L'UE célèbre le lancement « historique » du Parquet européen, malgré les nominations manquantes

L’Union européenne a célébré, mardi 1er juin, le début, tant attendu, des activités du Parquet européen. Une journée qui a été qualifiée d’« historique », mais minée par les nominations manquantes de certains procureurs européens délégués.

« Nous ne rêvons plus de l'avenir, nous le réalisons. Après plus de deux décennies de discussions juridiques, suivies de négociations politiques difficiles, nous avons pris moins de deux ans pour les préparatifs pratiques. Ça y est ! », s’est félicitée le procureur en chef européen, Laura Kövesi, en conférence de presse, depuis les nouveaux locaux du Parquet européen à Luxembourg.

« Je suis convaincue que les historiens de l'UE marqueront le 1er juin 2021 en gras dans leurs livres. C'est une réalisation extraordinaire pour l'Union européenne et pour les citoyens. C'est un grand jour pour les contribuables », a estimé, de son côté, la vice-présidente exécutive de la Commission européenne, Věra Jourová.

Elle s’est souvenue comment, durant son mandat de commissaire européenne à la Justice, elle a dû convaincre les États membres de rejoindre la coopération renforcée instaurant le Parquet européen. « Au début, nous n'avions que 14 États membres, aujourd'hui nous avons 22 pays participants et nous espérons qu'un autre sera bientôt prêt à nous rejoindre ». La Suède a en effet exprimé son intérêt pour rejoindre le Parquet européen en 2022.

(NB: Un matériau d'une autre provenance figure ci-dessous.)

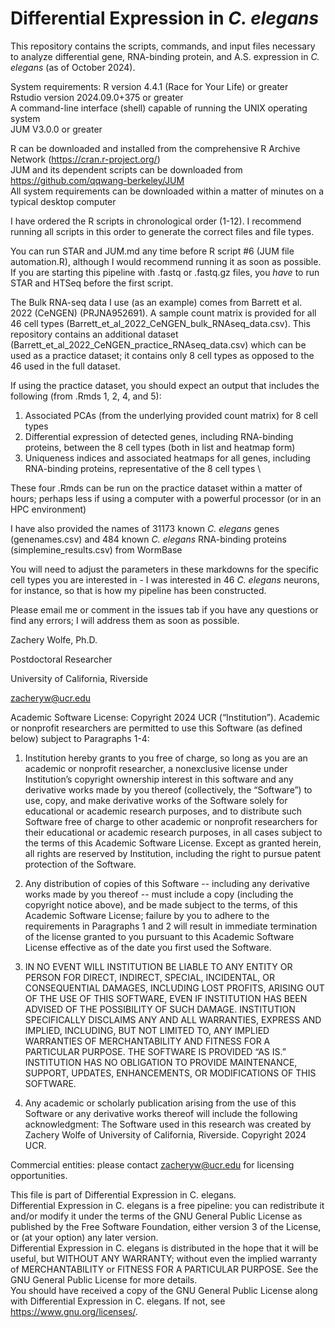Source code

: # Differential Expression in *C. elegans*
This repository contains the scripts, commands, and input files necessary to analyze differential gene, RNA-binding protein, and A.S. expression in *C. elegans* (as of October 2024).

System requirements:
R version 4.4.1 (Race for Your Life) or greater \
Rstudio version 2024.09.0+375 or greater \
A command-line interface (shell) capable of running the UNIX operating system \
JUM V3.0.0 or greater

R can be downloaded and installed from the comprehensive R Archive Network (https://cran.r-project.org/) \
JUM and its dependent scripts can be downloaded from https://github.com/qqwang-berkeley/JUM \
All system requirements can be downloaded within a matter of minutes on a typical desktop computer

I have ordered the R scripts in chronological order (1-12). I recommend running all scripts in this order to generate the correct files and file types.

You can run STAR and JUM.md any time before R script #6 (JUM file automation.R), although I would recommend running it as soon as possible. If you are starting this pipeline with .fastq or .fastq.gz files, you *have* to run STAR and HTSeq before the first script.

The Bulk RNA-seq data I use (as an example) comes from Barrett et al. 2022 (CeNGEN) (PRJNA952691). A sample count matrix is provided for all 46 cell types (Barrett_et_al_2022_CeNGEN_bulk_RNAseq_data.csv). This repository contains an additional dataset (Barrett_et_al_2022_CeNGEN_practice_RNAseq_data.csv) which can be used as a practice dataset; it contains only 8 cell types as opposed to the 46 used in the full dataset.

If using the practice dataset, you should expect an output that includes the following (from .Rmds 1, 2, 4, and 5):
1. Associated PCAs (from the underlying provided count matrix) for 8 cell types
2. Differential expression of detected genes, including RNA-binding proteins, between the 8 cell types (both in list and heatmap form)
3. Uniqueness indices and associated heatmaps for all genes, including RNA-binding proteins, representative of the 8 cell types \

These four .Rmds can be run on the practice dataset within a matter of hours; perhaps less if using a computer with a powerful processor (or in an HPC environment)

I have also provided the names of 31173 known *C. elegans* genes (genenames.csv) and 484 known *C. elegans* RNA-binding proteins (simplemine_results.csv) from WormBase

You will need to adjust the parameters in these markdowns for the specific cell types you are interested in - I was interested in 46 *C. elegans* neurons, for instance, so that is how my pipeline has been constructed.

Please email me or comment in the issues tab if you have any questions or find any errors; I will address them as soon as possible.

Zachery Wolfe, Ph.D.

Postdoctoral Researcher

University of California, Riverside

zacheryw@ucr.edu

Academic Software License: Copyright 2024 UCR (“Institution”). Academic or nonprofit researchers are permitted to use this Software (as defined below) subject to Paragraphs 1-4:

1. Institution hereby grants to you free of charge, so long as you are an academic or nonprofit researcher, a nonexclusive license under Institution’s copyright ownership interest in this software and any derivative works made by you thereof (collectively, the “Software”) to use, copy, and make derivative works of the Software solely for educational or academic research purposes, and to distribute such Software free of charge to other academic or nonprofit researchers for their educational or academic research purposes, in all cases subject to the terms of this Academic Software License. Except as granted herein, all rights are reserved by Institution, including the right to pursue patent protection of the Software.

2. Any distribution of copies of this Software -- including any derivative works made by you thereof -- must include a copy (including the copyright notice above), and be made subject to the terms, of this Academic Software License; failure by you to adhere to the requirements in Paragraphs 1 and 2 will result in immediate termination of the license granted to you pursuant to this Academic Software License effective as of the date you first used the Software.

3. IN NO EVENT WILL INSTITUTION BE LIABLE TO ANY ENTITY OR PERSON FOR DIRECT, INDIRECT, SPECIAL, INCIDENTAL, OR CONSEQUENTIAL DAMAGES, INCLUDING LOST PROFITS, ARISING OUT OF THE USE OF THIS SOFTWARE, EVEN IF INSTITUTION HAS BEEN ADVISED OF THE POSSIBILITY OF SUCH DAMAGE. INSTITUTION SPECIFICALLY DISCLAIMS ANY AND ALL WARRANTIES, EXPRESS AND IMPLIED, INCLUDING, BUT NOT LIMITED TO, ANY IMPLIED WARRANTIES OF MERCHANTABILITY AND FITNESS FOR A PARTICULAR PURPOSE. THE SOFTWARE IS PROVIDED “AS IS.” INSTITUTION HAS NO OBLIGATION TO PROVIDE MAINTENANCE, SUPPORT, UPDATES, ENHANCEMENTS, OR MODIFICATIONS OF THIS SOFTWARE.

4. Any academic or scholarly publication arising from the use of this Software or any derivative works thereof will include the following acknowledgment:  The Software used in this research was created by Zachery Wolfe of University of California, Riverside. Copyright 2024 UCR.

Commercial entities: please contact zacheryw@ucr.edu for licensing opportunities.

This file is part of Differential Expression in C. elegans. \
Differential Expression in C. elegans is a free pipeline: you can redistribute it and/or modify it under the terms of the GNU General Public License as published by the Free Software Foundation, either version 3 of the License, or (at your option) any later version. \
Differential Expression in C. elegans is distributed in the hope that it will be useful, but WITHOUT ANY WARRANTY; without even the implied warranty of MERCHANTABILITY or FITNESS FOR A PARTICULAR PURPOSE. See the GNU General Public License for more details. \
You should have received a copy of the GNU General Public License along with Differential Expression in C. elegans. If not, see <https://www.gnu.org/licenses/>.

Le lancement de ce nouvel organe, qui mènera des enquêtes et des poursuites pénales visant les fraudes liées aux dépenses et aux recettes du budget de l'UE, les fraudes transfrontières à la TVA, le blanchiment d'argent et la corruption, tombe à point nommé.

« Il est d’autant plus urgent et capital de compter sur l’action du Parquet européen alors que l’économie européenne va bientôt être dotée d’un budget très important pour la relance économique post-Covid », a souligné l’actuel commissaire européen à la Justice, Didier Reynders.

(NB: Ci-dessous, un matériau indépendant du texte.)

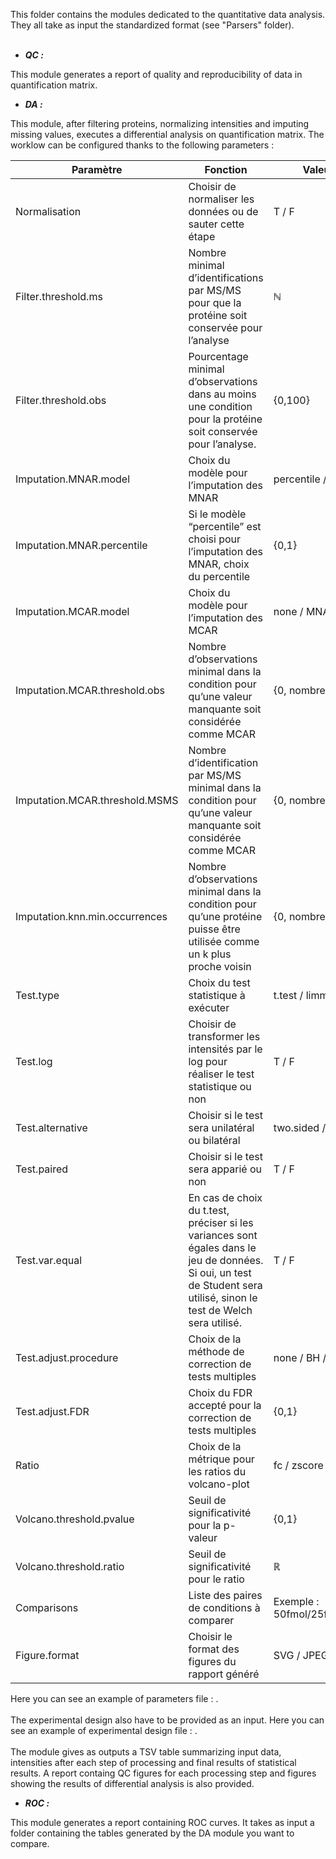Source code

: This folder contains the modules dedicated to the quantitative data analysis. They all take as input the standardized format (see "Parsers" folder).
<br/>
<br/>

- ***QC :***<br/>

This module generates a report of quality and reproducibility of data in quantification matrix.

- ***DA :***<br/>

This module, after filtering proteins, normalizing intensities and imputing missing values, executes a differential analysis on quantification matrix. The worklow can be configured thanks to the following parameters :

| Paramètre | Fonction | Valeurs possibles |
| --------- | --------- | --------- |
| Normalisation | Choisir de normaliser les données ou de sauter cette étape | T / F |
| Filter.threshold.ms | Nombre minimal d’identifications par MS/MS pour que la protéine soit conservée pour l’analyse | ℕ  |
| Filter.threshold.obs | Pourcentage minimal d’observations dans au moins une condition pour la protéine soit conservée pour l’analyse. | {0,100} |
| Imputation.MNAR.model | Choix du modèle pour l’imputation des MNAR | percentile / gaussian |
| Imputation.MNAR.percentile | Si le modèle “percentile” est choisi pour l’imputation des  MNAR, choix du percentile | {0,1} |
| Imputation.MCAR.model | Choix du modèle pour l’imputation des MCAR | none / MNAR / knn |
| Imputation.MCAR.threshold.obs | Nombre d’observations minimal dans la condition pour qu’une valeur manquante soit considérée comme MCAR | {0, nombre de réplicats} |
| Imputation.MCAR.threshold.MSMS | Nombre d’identification par MS/MS minimal dans la condition pour qu’une valeur manquante soit considérée comme MCAR | {0, nombre de réplicats} |
| Imputation.knn.min.occurrences | Nombre d’observations minimal dans la condition pour qu’une protéine puisse être utilisée comme un k plus proche voisin | {0, nombre de réplicats} |
| Test.type | Choix du test statistique à exécuter | t.test / limma / wilcoxon |
| Test.log | Choisir de transformer les intensités par le log pour réaliser le test statistique ou non | T / F |
| Test.alternative | Choisir si le test sera unilatéral ou bilatéral | two.sided / unilateral |
| Test.paired | Choisir si le test sera apparié ou non | T / F |
| Test.var.equal | En cas de choix du t.test, préciser si les variances sont égales dans le jeu de données. Si oui, un test de Student sera utilisé, sinon le test de Welch sera utilisé. | T / F |
| Test.adjust.procedure | Choix de la méthode de correction de tests multiples | none / BH / ABH |
| Test.adjust.FDR | Choix du FDR accepté pour la correction de tests multiples | {0,1} |
| Ratio | Choix de la métrique pour les ratios du volcano-plot | fc / zscore |
| Volcano.threshold.pvalue | Seuil de significativité pour la p-valeur | {0,1} |
| Volcano.threshold.ratio | Seuil de significativité pour le ratio | ℝ |
| Comparisons | Liste des paires de conditions à comparer | Exemple : 50fmol/25fmol;50fmol/10fmol |
| Figure.format | Choisir le format des figures du rapport généré | SVG / JPEG |

Here you can see an example of parameters file : .<br/>
<br/>
The experimental design also have to be provided as an input. Here you can see an example of experimental design file : .<br/>
<br/>
The module gives as outputs a TSV table summarizing input data, intensities after each step of processing and final results of statistical results. A report containg QC figures for each processing step and figures showing the results of differential analysis is also provided.
<br/>

- ***ROC :***<br/>

This module generates a report containing ROC curves. It takes as input a folder containing the tables generated by the DA module you want to compare.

Le Parquet européen a d’ailleurs déjà été saisi de ses premières affaires : le tout premier cas venant d’Allemagne et plusieurs autres d’Italie. Selon les statistiques reçues de la part des pays participants, le Parquet européen s’attend à traiter environ 3 000 cas chaque année, mais avec NextGenerationEU, il est probable que le nombre de cas soit encore plus élevé.

Une célébration minée par les nominations manquantes

Seule ombre au tableau : la Slovénie (qui assumera la Présidence du Conseil de l’UE à partir de juillet) et la Finlande n’ont toujours pas désigné leurs procureurs européens délégués.

La cheffe du Parquet européen a critiqué à de nombreuses reprises la décision des autorités slovènes d'annuler la procédure de nomination des deux procureurs délégués slovènes au Parquet européen (EUROPE 12729/11, 12707/31).

« Personne ne peut empêcher le Parquet européen de démarrer, même si un État membre n'a pas proposé la nomination de procureurs européens délégués », a déclaré Laura Kövesi mardi.

Le règlement instaurant le Parquet européen prévoit en effet que, dans des circonstances exceptionnelles, le procureur européen d'un même État membre peut remplacer les procureurs délégués européens. Néanmoins, selon elle, l’attitude du gouvernement slovène constitue un « manque de coopération sincère ».

Didier Reynders a estimé que la Finlande devrait proposer ses candidats dans les prochaines semaines, mais pour la Slovénie, en revanche, « aucune réponse positive n’a été reçue jusqu’à présent ». La Commission entend donc demander aux autorités slovènes une explication sur les raisons qui l'ont poussée à relancer le processus ainsi que de faire preuve de transparence dans le processus de sélection. 

« Bien sûr, si nous n'avons pas de réaction positive dans un avenir proche, nous analyserons toutes les voies possibles pour forcer la Slovénie à remplir les obligations qui lui incombent », a-t-il précisé.

Rappelons-le, la nomination des 22 procureurs européens ne s'était, elle non plus, pas déroulée sans encombre. Dans les cas des procureurs portugais (EUROPE 12634/11) et belge (EUROPE 12639/20), où le Conseil de l’UE avait décidé de s’écarter du classement effectué par le comité de sélection des membres du Parquet européen, des affaires sont d'ailleurs pendantes devant le Tribunal de l’UE.

La Commission européenne entend suivre de près ces affaires afin de voir s’il y a eu ou non des irrégularités dans la procédure, a indiqué Didier Reynders. Par ailleurs, des discussions avec les États membres ont été lancées sur la nécessité de modifier le mode de sélection à l’avenir, mais aucune décision n’a encore été prise à ce sujet.

De son côté, Laura Kövesi a rappelé que le Parquet européen n’était pas impliqué dans ce processus de nomination, mais a indiqué n’avoir, à ce stade, « aucun doute sur l’indépendance de tous les procureurs européens et procureurs européens délégués »(Marion Fontana)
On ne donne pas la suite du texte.